What is required: Retype the whole listing that follows, line for line.
════════════════════
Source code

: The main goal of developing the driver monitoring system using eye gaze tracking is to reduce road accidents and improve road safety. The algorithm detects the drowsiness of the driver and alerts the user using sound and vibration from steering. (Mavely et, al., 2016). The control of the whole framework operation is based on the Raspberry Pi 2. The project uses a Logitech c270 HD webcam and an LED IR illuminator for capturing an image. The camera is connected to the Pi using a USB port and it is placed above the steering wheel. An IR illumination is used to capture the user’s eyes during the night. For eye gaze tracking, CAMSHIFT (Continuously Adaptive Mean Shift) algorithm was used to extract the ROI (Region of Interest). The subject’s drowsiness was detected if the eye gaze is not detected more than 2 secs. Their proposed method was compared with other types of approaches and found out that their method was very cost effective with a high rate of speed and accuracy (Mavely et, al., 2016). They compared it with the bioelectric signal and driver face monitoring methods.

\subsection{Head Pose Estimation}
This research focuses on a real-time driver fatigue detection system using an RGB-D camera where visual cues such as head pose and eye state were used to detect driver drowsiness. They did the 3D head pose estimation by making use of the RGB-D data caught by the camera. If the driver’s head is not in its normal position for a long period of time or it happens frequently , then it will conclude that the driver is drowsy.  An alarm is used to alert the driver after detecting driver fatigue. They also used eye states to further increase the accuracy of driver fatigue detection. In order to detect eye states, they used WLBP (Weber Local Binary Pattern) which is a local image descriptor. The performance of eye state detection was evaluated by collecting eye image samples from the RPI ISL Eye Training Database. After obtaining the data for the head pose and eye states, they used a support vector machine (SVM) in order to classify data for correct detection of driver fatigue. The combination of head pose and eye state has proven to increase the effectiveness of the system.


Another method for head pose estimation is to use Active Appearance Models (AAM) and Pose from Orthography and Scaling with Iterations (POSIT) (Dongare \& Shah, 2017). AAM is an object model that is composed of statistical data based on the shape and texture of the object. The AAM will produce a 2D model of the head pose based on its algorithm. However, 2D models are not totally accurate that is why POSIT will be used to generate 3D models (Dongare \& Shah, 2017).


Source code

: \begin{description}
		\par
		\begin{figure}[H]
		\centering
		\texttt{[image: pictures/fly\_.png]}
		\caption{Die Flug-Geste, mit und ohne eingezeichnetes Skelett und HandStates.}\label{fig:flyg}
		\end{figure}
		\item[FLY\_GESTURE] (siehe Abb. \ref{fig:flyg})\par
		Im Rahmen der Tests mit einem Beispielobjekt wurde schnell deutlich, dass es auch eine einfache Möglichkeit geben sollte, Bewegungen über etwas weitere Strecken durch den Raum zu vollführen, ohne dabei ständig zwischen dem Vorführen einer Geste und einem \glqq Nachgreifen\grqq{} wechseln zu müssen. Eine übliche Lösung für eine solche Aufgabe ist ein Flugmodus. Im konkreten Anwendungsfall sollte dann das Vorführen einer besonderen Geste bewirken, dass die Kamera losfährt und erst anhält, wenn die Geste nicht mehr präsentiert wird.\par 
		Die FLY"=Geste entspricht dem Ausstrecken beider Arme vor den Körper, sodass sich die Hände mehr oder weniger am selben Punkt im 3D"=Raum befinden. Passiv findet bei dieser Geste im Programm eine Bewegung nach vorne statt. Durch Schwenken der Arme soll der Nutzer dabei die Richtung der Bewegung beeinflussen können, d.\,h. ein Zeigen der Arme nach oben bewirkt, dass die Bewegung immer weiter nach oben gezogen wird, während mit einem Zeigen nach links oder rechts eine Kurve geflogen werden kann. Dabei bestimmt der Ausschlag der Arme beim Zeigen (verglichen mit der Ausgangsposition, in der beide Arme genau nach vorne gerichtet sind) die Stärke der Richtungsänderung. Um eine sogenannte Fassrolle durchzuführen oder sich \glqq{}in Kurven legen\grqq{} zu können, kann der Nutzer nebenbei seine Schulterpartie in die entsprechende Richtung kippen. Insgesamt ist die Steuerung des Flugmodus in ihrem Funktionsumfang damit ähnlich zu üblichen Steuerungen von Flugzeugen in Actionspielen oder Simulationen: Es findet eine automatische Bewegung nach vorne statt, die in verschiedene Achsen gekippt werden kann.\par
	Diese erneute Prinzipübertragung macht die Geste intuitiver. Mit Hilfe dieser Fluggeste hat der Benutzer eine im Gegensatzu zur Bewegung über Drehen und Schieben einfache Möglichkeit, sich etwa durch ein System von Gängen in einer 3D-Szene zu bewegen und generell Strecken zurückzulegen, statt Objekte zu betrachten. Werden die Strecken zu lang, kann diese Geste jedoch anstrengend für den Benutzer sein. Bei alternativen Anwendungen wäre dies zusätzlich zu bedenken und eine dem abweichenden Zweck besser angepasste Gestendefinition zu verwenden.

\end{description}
════════════════════
Exercise result:
Source code

: The main goal of developing the driver monitoring system using eye gaze tracking is to reduce road accidents and improve road safety. The algorithm detects the drowsiness of the driver and alerts the user using sound and vibration from steering. (Mavely et, al., 2016). The control of the whole framework operation is based on the Raspberry Pi 2. The project uses a Logitech c270 HD webcam and an LED IR illuminator for capturing an image. The camera is connected to the Pi using a USB port and it is placed above the steering wheel. An IR illumination is used to capture the user’s eyes during the night. For eye gaze tracking, CAMSHIFT (Continuously Adaptive Mean Shift) algorithm was used to extract the ROI (Region of Interest). The subject’s drowsiness was detected if the eye gaze is not detected more than 2 secs. Their proposed method was compared with other types of approaches and found out that their method was very cost effective with a high rate of speed and accuracy (Mavely et, al., 2016). They compared it with the bioelectric signal and driver face monitoring methods.

\subsection{Head Pose Estimation}
This research focuses on a real-time driver fatigue detection system using an RGB-D camera where visual cues such as head pose and eye state were used to detect driver drowsiness. They did the 3D head pose estimation by making use of the RGB-D data caught by the camera. If the driver’s head is not in its normal position for a long period of time or it happens frequently , then it will conclude that the driver is drowsy.  An alarm is used to alert the driver after detecting driver fatigue. They also used eye states to further increase the accuracy of driver fatigue detection. In order to detect eye states, they used WLBP (Weber Local Binary Pattern) which is a local image descriptor. The performance of eye state detection was evaluated by collecting eye image samples from the RPI ISL Eye Training Database. After obtaining the data for the head pose and eye states, they used a support vector machine (SVM) in order to classify data for correct detection of driver fatigue. The combination of head pose and eye state has proven to increase the effectiveness of the system.


Another method for head pose estimation is to use Active Appearance Models (AAM) and Pose from Orthography and Scaling with Iterations (POSIT) (Dongare \& Shah, 2017). AAM is an object model that is composed of statistical data based on the shape and texture of the object. The AAM will produce a 2D model of the head pose based on its algorithm. However, 2D models are not totally accurate that is why POSIT will be used to generate 3D models (Dongare \& Shah, 2017).


Source code

: \begin{description}
		\par
		\begin{figure}[H]
		\centering
		\texttt{[image: pictures/fly\_.png]}
		\caption{Die Flug-Geste, mit und ohne eingezeichnetes Skelett und HandStates.}\label{fig:flyg}
		\end{figure}
		\item[FLY\_GESTURE] (siehe Abb. \ref{fig:flyg})\par
		Im Rahmen der Tests mit einem Beispielobjekt wurde schnell deutlich, dass es auch eine einfache Möglichkeit geben sollte, Bewegungen über etwas weitere Strecken durch den Raum zu vollführen, ohne dabei ständig zwischen dem Vorführen einer Geste und einem \glqq Nachgreifen\grqq{} wechseln zu müssen. Eine übliche Lösung für eine solche Aufgabe ist ein Flugmodus. Im konkreten Anwendungsfall sollte dann das Vorführen einer besonderen Geste bewirken, dass die Kamera losfährt und erst anhält, wenn die Geste nicht mehr präsentiert wird.\par 
		Die FLY"=Geste entspricht dem Ausstrecken beider Arme vor den Körper, sodass sich die Hände mehr oder weniger am selben Punkt im 3D"=Raum befinden. Passiv findet bei dieser Geste im Programm eine Bewegung nach vorne statt. Durch Schwenken der Arme soll der Nutzer dabei die Richtung der Bewegung beeinflussen können, d.\,h. ein Zeigen der Arme nach oben bewirkt, dass die Bewegung immer weiter nach oben gezogen wird, während mit einem Zeigen nach links oder rechts eine Kurve geflogen werden kann. Dabei bestimmt der Ausschlag der Arme beim Zeigen (verglichen mit der Ausgangsposition, in der beide Arme genau nach vorne gerichtet sind) die Stärke der Richtungsänderung. Um eine sogenannte Fassrolle durchzuführen oder sich \glqq{}in Kurven legen\grqq{} zu können, kann der Nutzer nebenbei seine Schulterpartie in die entsprechende Richtung kippen. Insgesamt ist die Steuerung des Flugmodus in ihrem Funktionsumfang damit ähnlich zu üblichen Steuerungen von Flugzeugen in Actionspielen oder Simulationen: Es findet eine automatische Bewegung nach vorne statt, die in verschiedene Achsen gekippt werden kann.\par
	Diese erneute Prinzipübertragung macht die Geste intuitiver. Mit Hilfe dieser Fluggeste hat der Benutzer eine im Gegensatzu zur Bewegung über Drehen und Schieben einfache Möglichkeit, sich etwa durch ein System von Gängen in einer 3D-Szene zu bewegen und generell Strecken zurückzulegen, statt Objekte zu betrachten. Werden die Strecken zu lang, kann diese Geste jedoch anstrengend für den Benutzer sein. Bei alternativen Anwendungen wäre dies zusätzlich zu bedenken und eine dem abweichenden Zweck besser angepasste Gestendefinition zu verwenden.

\end{description}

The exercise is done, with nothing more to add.